In regards to the data that I do want to keep: In another tab, I was working out what data I want to keep on plantdata.io for every species, variety, and cultivar, roughly grouped by something that’s almost (but not quite) use case.

A New Data Importer

Somewhere in there, I also got started writing the plantdata-importer script: A new command-line tool to import .tsv files to the wikibase instance of your choice. “Started” is the keyword there, though: At present, It doesn’t do anything beyond verifying that it can do some simple item and property searches (to make sure you’re not about to duplicate thousands of items, for instance…), log in to the specified wikibase instance, and instantiate a WikibaseFactory object (defined in the wikibase-api library) which will eventually do the actual edits.
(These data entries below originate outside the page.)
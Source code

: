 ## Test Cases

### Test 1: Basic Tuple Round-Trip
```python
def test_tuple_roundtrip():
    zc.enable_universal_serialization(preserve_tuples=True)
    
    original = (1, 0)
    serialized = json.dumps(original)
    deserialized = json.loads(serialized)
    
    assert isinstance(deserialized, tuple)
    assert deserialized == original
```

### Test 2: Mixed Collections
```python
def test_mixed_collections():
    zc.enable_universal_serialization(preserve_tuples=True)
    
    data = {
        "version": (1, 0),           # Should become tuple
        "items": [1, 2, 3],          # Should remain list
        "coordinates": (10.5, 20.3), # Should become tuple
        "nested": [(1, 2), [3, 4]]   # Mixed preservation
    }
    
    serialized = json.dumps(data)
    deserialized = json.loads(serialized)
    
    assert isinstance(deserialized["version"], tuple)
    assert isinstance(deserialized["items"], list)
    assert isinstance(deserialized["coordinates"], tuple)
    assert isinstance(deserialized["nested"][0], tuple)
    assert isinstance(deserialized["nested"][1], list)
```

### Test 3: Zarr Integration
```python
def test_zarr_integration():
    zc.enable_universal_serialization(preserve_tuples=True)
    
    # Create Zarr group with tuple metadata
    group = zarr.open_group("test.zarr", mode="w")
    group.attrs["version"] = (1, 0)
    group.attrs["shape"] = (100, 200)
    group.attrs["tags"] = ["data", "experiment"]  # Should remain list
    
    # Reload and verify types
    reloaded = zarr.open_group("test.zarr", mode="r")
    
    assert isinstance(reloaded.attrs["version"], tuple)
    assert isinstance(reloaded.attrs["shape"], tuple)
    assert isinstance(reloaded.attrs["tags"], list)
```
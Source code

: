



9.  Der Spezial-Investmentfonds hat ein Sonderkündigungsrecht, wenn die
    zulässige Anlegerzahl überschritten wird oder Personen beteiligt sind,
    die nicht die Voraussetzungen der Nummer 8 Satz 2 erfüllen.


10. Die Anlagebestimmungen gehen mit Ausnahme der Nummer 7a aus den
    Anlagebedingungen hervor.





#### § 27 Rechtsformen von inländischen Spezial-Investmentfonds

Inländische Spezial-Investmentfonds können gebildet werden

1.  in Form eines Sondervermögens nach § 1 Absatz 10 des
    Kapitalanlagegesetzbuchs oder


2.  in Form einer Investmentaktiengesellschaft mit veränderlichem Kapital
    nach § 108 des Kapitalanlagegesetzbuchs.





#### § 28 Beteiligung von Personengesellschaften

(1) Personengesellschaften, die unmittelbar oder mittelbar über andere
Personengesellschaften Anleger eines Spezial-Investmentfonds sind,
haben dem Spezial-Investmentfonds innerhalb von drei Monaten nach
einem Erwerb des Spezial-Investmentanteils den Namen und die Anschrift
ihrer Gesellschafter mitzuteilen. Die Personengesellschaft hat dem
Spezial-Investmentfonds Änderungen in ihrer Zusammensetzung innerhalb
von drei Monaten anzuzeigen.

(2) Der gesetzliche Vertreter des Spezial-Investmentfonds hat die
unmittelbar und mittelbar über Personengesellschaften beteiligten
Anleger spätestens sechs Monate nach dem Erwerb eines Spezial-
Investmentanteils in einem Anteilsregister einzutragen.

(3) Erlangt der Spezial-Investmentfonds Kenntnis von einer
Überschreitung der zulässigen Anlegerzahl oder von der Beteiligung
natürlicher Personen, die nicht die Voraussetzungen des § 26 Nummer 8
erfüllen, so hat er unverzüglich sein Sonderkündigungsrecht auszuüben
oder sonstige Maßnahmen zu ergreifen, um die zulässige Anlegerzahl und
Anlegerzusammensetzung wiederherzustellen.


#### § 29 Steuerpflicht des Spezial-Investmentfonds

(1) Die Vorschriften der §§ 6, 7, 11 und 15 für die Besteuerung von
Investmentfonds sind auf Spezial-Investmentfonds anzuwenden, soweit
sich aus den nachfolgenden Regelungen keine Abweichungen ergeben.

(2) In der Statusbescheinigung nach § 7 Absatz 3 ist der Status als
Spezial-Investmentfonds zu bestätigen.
I’d very much like this tool to attempt some reasonable property mapping decisions around column headers in the import files, so that’s the part of the tool I’m focused on at the moment. As soon as this thing works, it’s import time.

The plan:

  • Finish the plantdata-importer.
  • Start populating data in the real plantdata wikibase instance.
  • Get comfortable with SPARQL and write some sample queries.
  • Start thinking about what we want on the main plantdata.io site. Specific standard ways to search for plants and environmental data in a friendly interface, maybe a lightweight editor to fill holes in the data, that kind of thing.

 

Days 4 through 7: Long Live The Query Service!

This may be the last of the technical setup blogs for a while, fingers crossed.

I am pleased to report that I did in fact manage to get the Wikidata Query Service running for wikibase.plantdata.io, using addshore’s docker setup. The Query Service is in docker; The associated wikibase instance is not.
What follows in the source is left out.